You can create the simulation objects, and run batch simulation. For example,

from simglucose.simulation.env import T1DSimEnv
from simglucose.controller.basal_bolus_ctrller import BBController
from simglucose.sensor.cgm import CGMSensor
from simglucose.actuator.pump import InsulinPump
from simglucose.patient.t1dpatient import T1DPatient
from simglucose.simulation.scenario_gen import RandomScenario
from simglucose.simulation.scenario import CustomScenario
from simglucose.simulation.sim_engine import SimObj, sim, batch_sim
from datetime import timedelta
from datetime import datetime

# specify start_time as the beginning of today
now = datetime.now()
start_time = datetime.combine(now.date(), datetime.min.time())

# --------- Create Random Scenario --------------
# Specify results saving path
path = './results'

# Create a simulation environment
patient = T1DPatient.withName('adolescent#001')
sensor = CGMSensor.withName('Dexcom', seed=1)
pump = InsulinPump.withName('Insulet')
scenario = RandomScenario(start_time=start_time, seed=1)
env = T1DSimEnv(patient, sensor, pump, scenario)

# Create a controller
controller = BBController()

# Put them together to create a simulation object
s1 = SimObj(env, controller, timedelta(days=1), animate=False, path=path)
results1 = sim(s1)
print(results1)

# --------- Create Custom Scenario --------------
# Create a simulation environment
patient = T1DPatient.withName('adolescent#001')
sensor = CGMSensor.withName('Dexcom', seed=1)
pump = InsulinPump.withName('Insulet')
# custom scenario is a list of tuples (time, meal_size)
scen = [(7, 45), (12, 70), (16, 15), (18, 80), (23, 10)]
scenario = CustomScenario(start_time=start_time, scenario=scen)
env = T1DSimEnv(patient, sensor, pump, scenario)

# Create a controller
controller = BBController()

# Put them together to create a simulation object
s2 = SimObj(env, controller, timedelta(days=1), animate=False, path=path)
results2 = sim(s2)
print(results2)


# --------- batch simulation --------------
# Re-initialize simulation objects
s1.reset()
s2.reset()

# create a list of SimObj, and call batch_sim
s = [s1, s2]
results = batch_sim(s, parallel=True)
print(results)

Run analysis offline

from simglucose.analysis.report import report
import pandas as pd
import os
import glob

# the path where results are saved
path = os.path.join('.', 'results', '2017-12-31_17-46-32')
os.chdir(path)
# find all csv with pattern *#*.csv, e.g. adolescent#001.csv
filename = glob.glob('*#*.csv')
name = [_f[:-4] for _f in filename]   # get the filename without extension
df = pd.concat([pd.read_csv(f, index_col=0) for f in filename], keys=name)
report(df)

Release Notes

9/10/2018

  • Controller policy method gets access to all the current patient state through info['patient_state'].

2/26/2018

  • Support customized reward function.

1/10/2018

  • Added workaround to select patient when make gym environment: register gym environment by passing kwargs of patient_name.

1/7/2018

  • Added OpenAI gym support, use gym.make('simglucose-v0') to make the enviroment.
  • Noticed issue: the patient name selection is not available in gym.make for now. The patient name has to be hard-coded in the constructor of simglucose.envs.T1DSimEnv.

Reporting issues

Shoot me any bugs, enhancements or even discussion by creating issues.

How to contribute

The following instruction is originally from the contribution instructions of sklearn.

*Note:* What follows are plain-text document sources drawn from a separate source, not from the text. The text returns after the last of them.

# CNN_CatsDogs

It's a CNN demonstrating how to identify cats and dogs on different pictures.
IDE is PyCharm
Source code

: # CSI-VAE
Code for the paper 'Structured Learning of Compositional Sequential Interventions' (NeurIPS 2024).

The preferred workflow for contributing to simglucose is to fork the main repository on GitHub, clone, and develop on a branch. Steps:

  1. Fork the project repository by clicking on the 'Fork' button near the top right of the page. This creates a copy of the code under your GitHub user account. For more details on how to fork a repository see this guide.

  2. Clone your fork of the simglucose repo from your GitHub account to your local disk:

    $ git clone git@github.com:YourLogin/simglucose.git
    $ cd simglucose
  3. Create a feature branch to hold your development changes:

    $ git checkout -b my-feature

    Always use a feature branch. It's good practice to never work on the master branch!

  4. Develop the feature on your feature branch. Add changed files using git add and then git commit files:

    $ git add modified_files
    $ git commit

    to record your changes in Git, then push the changes to your GitHub account with:

    $ git push -u origin my-feature
  5. Follow these instructions to create a pull request from your fork. This will send an email to the committers.

(If any of the above seems like magic to you, please look up the Git documentation on the web, or ask a friend or another contributor for help.)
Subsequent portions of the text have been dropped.